O little town: It once took just 15 minutes to get from Bethlehem to Jerusalem, but now for Palestinians it can take hours to get through security check points. Said one university student, “Jesus Christ wouldn’t be able to leave Bethlehem today unless he showed a magnetic ID card, a permit, and his thumbprint.” The 26-foot-high security wall built by Israel seals off Bethlehem from three sides and has devastated the economy of the city where Jesus was born. About 50 restaurants, 28 hotels and 240 souvenir shops have closed in the last seven years due to a sharp drop in tourism. While tourism has improved since 2008, unemployment still hovers around 20 percent, and Christians are emigrating elsewhere.

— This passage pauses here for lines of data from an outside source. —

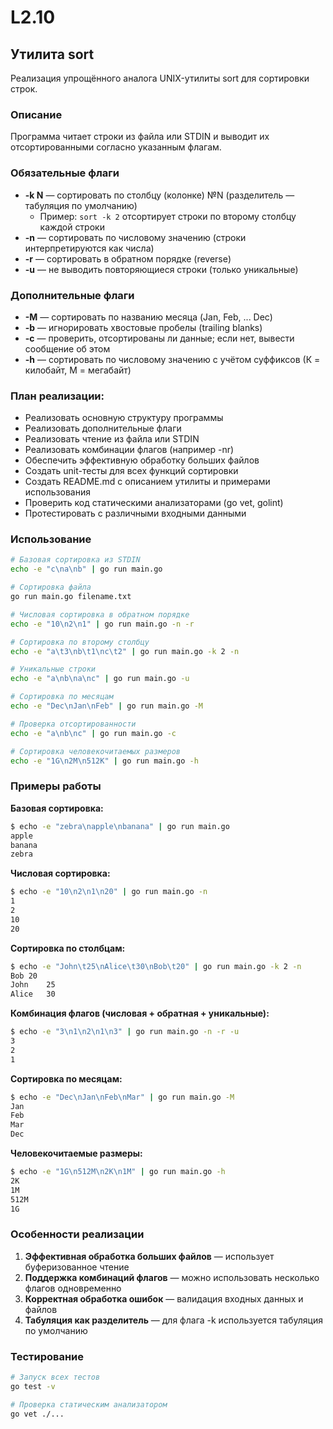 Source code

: # L2.10

## Утилита sort

Реализация упрощённого аналога UNIX-утилиты sort для сортировки строк.

### Описание

Программа читает строки из файла или STDIN и выводит их отсортированными согласно указанным флагам.

### Обязательные флаги

- **-k N** — сортировать по столбцу (колонке) №N (разделитель — табуляция по умолчанию)
  - Пример: `sort -k 2` отсортирует строки по второму столбцу каждой строки
- **-n** — сортировать по числовому значению (строки интерпретируются как числа)
- **-r** — сортировать в обратном порядке (reverse)
- **-u** — не выводить повторяющиеся строки (только уникальные)

### Дополнительные флаги

- **-M** — сортировать по названию месяца (Jan, Feb, ... Dec)
- **-b** — игнорировать хвостовые пробелы (trailing blanks)
- **-c** — проверить, отсортированы ли данные; если нет, вывести сообщение об этом
- **-h** — сортировать по числовому значению с учётом суффиксов (К = килобайт, М = мегабайт)

### План реализации:
- Реализовать основную структуру программы
- Реализовать дополнительные флаги
- Реализовать чтение из файла или STDIN
- Реализовать комбинации флагов (например -nr)
- Обеспечить эффективную обработку больших файлов
- Создать unit-тесты для всех функций сортировки
- Создать README.md с описанием утилиты и примерами использования
- Проверить код статическими анализаторами (go vet, golint)
- Протестировать с различными входными данными

### Использование

```bash
# Базовая сортировка из STDIN
echo -e "c\na\nb" | go run main.go

# Сортировка файла
go run main.go filename.txt

# Числовая сортировка в обратном порядке
echo -e "10\n2\n1" | go run main.go -n -r

# Сортировка по второму столбцу
echo -e "a\t3\nb\t1\nc\t2" | go run main.go -k 2 -n

# Уникальные строки
echo -e "a\nb\na\nc" | go run main.go -u

# Сортировка по месяцам
echo -e "Dec\nJan\nFeb" | go run main.go -M

# Проверка отсортированности
echo -e "a\nb\nc" | go run main.go -c

# Сортировка человекочитаемых размеров
echo -e "1G\n2M\n512K" | go run main.go -h
```

### Примеры работы

**Базовая сортировка:**
```bash
$ echo -e "zebra\napple\nbanana" | go run main.go
apple
banana
zebra
```

**Числовая сортировка:**
```bash
$ echo -e "10\n2\n1\n20" | go run main.go -n
1
2
10
20
```

**Сортировка по столбцам:**
```bash
$ echo -e "John\t25\nAlice\t30\nBob\t20" | go run main.go -k 2 -n
Bob	20
John	25
Alice	30
```

**Комбинация флагов (числовая + обратная + уникальные):**
```bash
$ echo -e "3\n1\n2\n1\n3" | go run main.go -n -r -u
3
2
1
```

**Сортировка по месяцам:**
```bash
$ echo -e "Dec\nJan\nFeb\nMar" | go run main.go -M
Jan
Feb
Mar
Dec
```

**Человекочитаемые размеры:**
```bash
$ echo -e "1G\n512M\n2K\n1M" | go run main.go -h
2K
1M
512M
1G
```

### Особенности реализации

1. **Эффективная обработка больших файлов** — использует буферизованное чтение
2. **Поддержка комбинаций флагов** — можно использовать несколько флагов одновременно
3. **Корректная обработка ошибок** — валидация входных данных и файлов
4. **Табуляция как разделитель** — для флага -k используется табуляция по умолчанию

### Тестирование

```bash
# Запуск всех тестов
go test -v

# Проверка статическим анализатором
go vet ./...
```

The Christian population of Bethlehem was 92 percent in 1948, but now has dipped well below 50 percent (The Week, December 25–January 8).
On a hill far away: For over 450 years the Vatican has been trying to win back control of the Holy Cenacle, the place on Mount Zion where Jesus supposedly gathered with his disciples for the Last Supper. The Franciscans maintained the cite prior to 1551, when it was seized by the Ottoman Empire. Now the Vatican and the Israeli government are locked in a dispute over its disposition. A spokesperson for Israel said he hopes a compromise can be reached, but the Vatican can’t expect to get total sovereignty. Like so much else in Jerusalem, the disputed spot has multiple associations: it sits on top of the Tomb of David where some Jews believe King David was buried; and during the Ottoman period it functioned as a mosque (Chicago Tribune, December 24).
Retirement plan: Due to aging populations and declining birth rates, Western industrialized countries will need immigrants in order to keep their economies running. Countries that do the best job of assimilating immigrants will be the most successful. But another kind of immigration should be considered—reverse immigration, in which the elderly move from developed to developing countries in their retirement. Developing countries would benefit, because providing leisure and retirement services is labor intensive; and the developed countries would see a reduction in the cost of entitlement services (Foreign Affairs, January/February).
Where are the women? None of the authors of Publishers Weekly’s top ten books for 2009 were women, and only 29 women were among the authors in the list of top 100 books. This result tracks pretty closely with the Pulitzer Prize: in the past 30 years only 11 awards have gone to women. And in Amazon’s top 100 books for 2009 only two women made the top ten and four the top 20. Julianna Baggott notes that, for an industry kept afloat by women, these skewed figures seem sexist (Washington Post, December 30).